** ASSIGNMENT **
Could you transcribe exactly the lines below, from the line with "[https://github.com/create-scada/scada-client]" through the line with "## Introduction", and nothing else, leaving out the pictures?
##### PROVIDED DATA
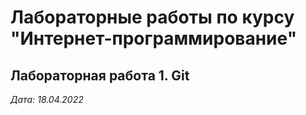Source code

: # Лабораторные работы по курсу "Интернет-программирование"

## Лабораторная работа 1. Git

*Дата: 18.04.2022*

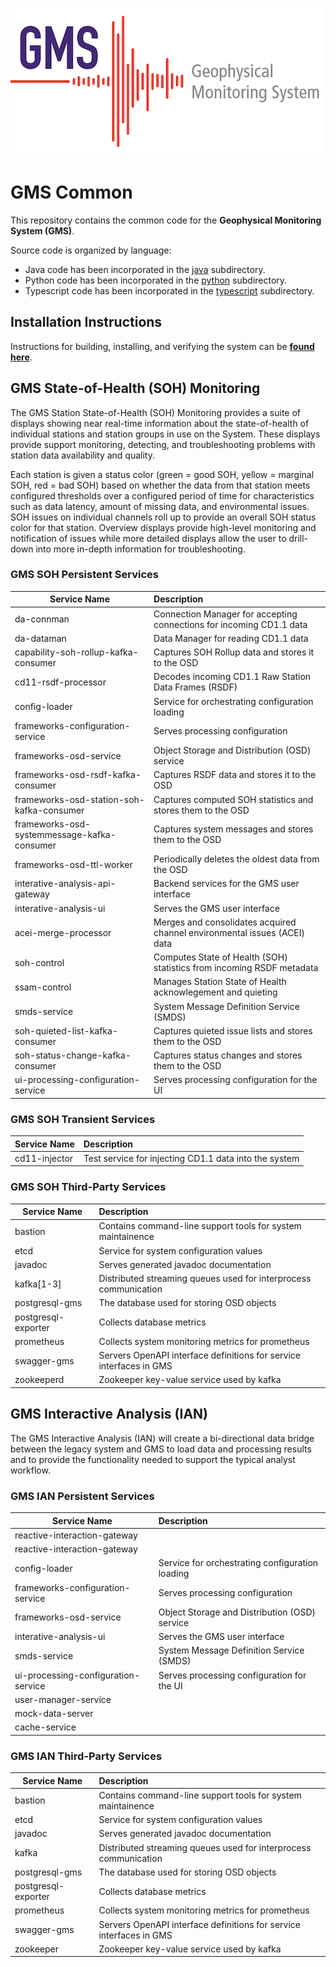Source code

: ![GMS Logo](doc/images/gms-logo.png)

# GMS Common

This repository contains the common code for the **Geophysical Monitoring System (GMS)**.

Source code is organized by language:
* Java code has been incorporated in the [java](java) subdirectory.
* Python code has been incorporated in the [python](python) subdirectory.
* Typescript code has been incorporated in the [typescript](typescript) subdirectory.

## Installation Instructions

Instructions for building, installing, and verifying the system can be [**found here**](doc/).

## GMS State-of-Health (SOH) Monitoring

The GMS Station State-of-Health (SOH) Monitoring provides a suite of
displays showing near real-time information about the state-of-health
of individual stations and station groups in use on the System.  These
displays provide support monitoring, detecting, and troubleshooting
problems with station data availability and quality.

Each station is given a status color (green = good SOH, yellow =
marginal SOH, red = bad SOH) based on whether the data from that
station meets configured thresholds over a configured period of time
for characteristics such as data latency, amount of missing data, and
environmental issues. SOH issues on individual channels roll up to
provide an overall SOH status color for that station. Overview
displays provide high-level monitoring and notification of issues
while more detailed displays allow the user to drill-down into more
in-depth information for troubleshooting.

### GMS SOH Persistent Services

| **Service Name** | **Description** |
|---|:---|
| da-connman                                  | Connection Manager for accepting connections for incoming CD1.1 data |
| da-dataman                                  | Data Manager for reading CD1.1 data |
| capability-soh-rollup-kafka-consumer        | Captures SOH Rollup data and stores it to the OSD |
| cd11-rsdf-processor                         | Decodes incoming CD1.1 Raw Station Data Frames (RSDF) |
| config-loader                               | Service for orchestrating configuration loading |
| frameworks-configuration-service            | Serves processing configuration |
| frameworks-osd-service                      | Object Storage and Distribution (OSD) service |
| frameworks-osd-rsdf-kafka-consumer          | Captures RSDF data and stores it to the OSD |
| frameworks-osd-station-soh-kafka-consumer   | Captures computed SOH statistics and stores them to the OSD |
| frameworks-osd-systemmessage-kafka-consumer | Captures system messages and stores them to the OSD |
| frameworks-osd-ttl-worker                   | Periodically deletes the oldest data from the OSD |
| interative-analysis-api-gateway             | Backend services for the GMS user interface |
| interative-analysis-ui                      | Serves the GMS user interface |
| acei-merge-processor                        | Merges and consolidates acquired channel environmental issues (ACEI) data |
| soh-control                                 | Computes State of Health (SOH) statistics from incoming RSDF metadata |
| ssam-control                                | Manages Station State of Health acknowlegement and quieting |
| smds-service                                | System Message Definition Service (SMDS) |
| soh-quieted-list-kafka-consumer             | Captures quieted issue lists and stores them to the OSD |
| soh-status-change-kafka-consumer            | Captures status changes and stores them to the OSD |
| ui-processing-configuration-service         | Serves processing configuration for the UI |

### GMS SOH Transient Services

| **Service Name** | **Description** |
|---|:---|
| cd11-injector              | Test service for injecting CD1.1 data into the system |

### GMS SOH Third-Party Services

| **Service Name** | **Description** |
|---|:---|
| bastion                 | Contains command-line support tools for system maintainence |
| etcd                    | Service for system configuration values |
| javadoc                 | Serves generated javadoc documentation |
| kafka[1-3]              | Distributed streaming queues used for interprocess communication |
| postgresql-gms          | The database used for storing OSD objects |
| postgresql-exporter     | Collects database metrics |
| prometheus              | Collects system monitoring metrics for prometheus |
| swagger-gms             | Servers OpenAPI interface definitions for service interfaces in GMS |
| zookeeperd              | Zookeeper key-value service used by kafka |

## GMS Interactive Analysis (IAN) 

The GMS Interactive Analysis (IAN) will create a bi-directional data
bridge between the legacy system and GMS to load data and processing results
and to provide the functionality needed to support the typical analyst
workflow.

### GMS IAN Persistent Services

| **Service Name** | **Description** |
|---|:---|
| reactive-interaction-gateway                |   |
| reactive-interaction-gateway                |   |
| config-loader                               | Service for orchestrating configuration loading |
| frameworks-configuration-service            | Serves processing configuration |
| frameworks-osd-service                      | Object Storage and Distribution (OSD) service |
| interative-analysis-ui                      | Serves the GMS user interface |
| smds-service                                | System Message Definition Service (SMDS) |
| ui-processing-configuration-service         | Serves processing configuration for the UI |
| user-manager-service                        |   |
| mock-data-server                            |   |
| cache-service                               |   |

### GMS IAN Third-Party Services

| **Service Name** | **Description** |
|---|:---|
| bastion                 | Contains command-line support tools for system maintainence |
| etcd                    | Service for system configuration values |
| javadoc                 | Serves generated javadoc documentation |
| kafka                   | Distributed streaming queues used for interprocess communication |
| postgresql-gms          | The database used for storing OSD objects |
| postgresql-exporter     | Collects database metrics |
| prometheus              | Collects system monitoring metrics for prometheus |
| swagger-gms             | Servers OpenAPI interface definitions for service interfaces in GMS |
| zookeeper               | Zookeeper key-value service used by kafka |


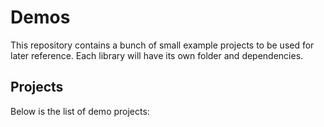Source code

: # Demos
This repository contains a bunch of small example projects to be used for later reference.
Each library will have its own folder and dependencies.

## Projects
Below is the list of demo projects:


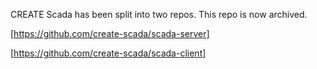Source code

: CREATE Scada has been split into two repos. This repo is now archived.

[https://github.com/create-scada/scada-server]

[https://github.com/create-scada/scada-client]
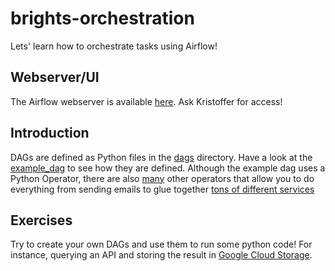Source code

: # brights-orchestration
Lets' learn how to orchestrate tasks using Airflow!


## Webserver/UI
The Airflow webserver is available [here](https://3014f0a0fcb64835a1878072f62dbc45-dot-europe-west1.composer.googleusercontent.com/).
Ask Kristoffer for access!

## Introduction

DAGs are defined as Python files in the [dags](./dags/) directory. Have a look at the [example_dag](./dags/example_dag.py) to see how they are defined.
Although the example dag uses a Python Operator, there are also [many](https://airflow.apache.org/docs/apache-airflow/stable/_api/airflow/operators/index.html) other operators that allow you to do everything from sending emails to glue together [tons of different services](https://airflow.apache.org/docs/#providers-packagesdocsapache-airflow-providersindexhtml)


## Exercises

Try to create your own DAGs and use them to run some python code! For instance, querying an API and storing the result in [Google Cloud Storage](https://cloud.google.com/storage/docs/uploading-objects#storage-upload-object-code-sample).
##########
** ANSWER SECTION **
[https://github.com/create-scada/scada-client]
Source code

: # brights-orchestration
Lets' learn how to orchestrate tasks using Airflow!


## Webserver/UI
The Airflow webserver is available [here](https://3014f0a0fcb64835a1878072f62dbc45-dot-europe-west1.composer.googleusercontent.com/).
Ask Kristoffer for access!

## Introduction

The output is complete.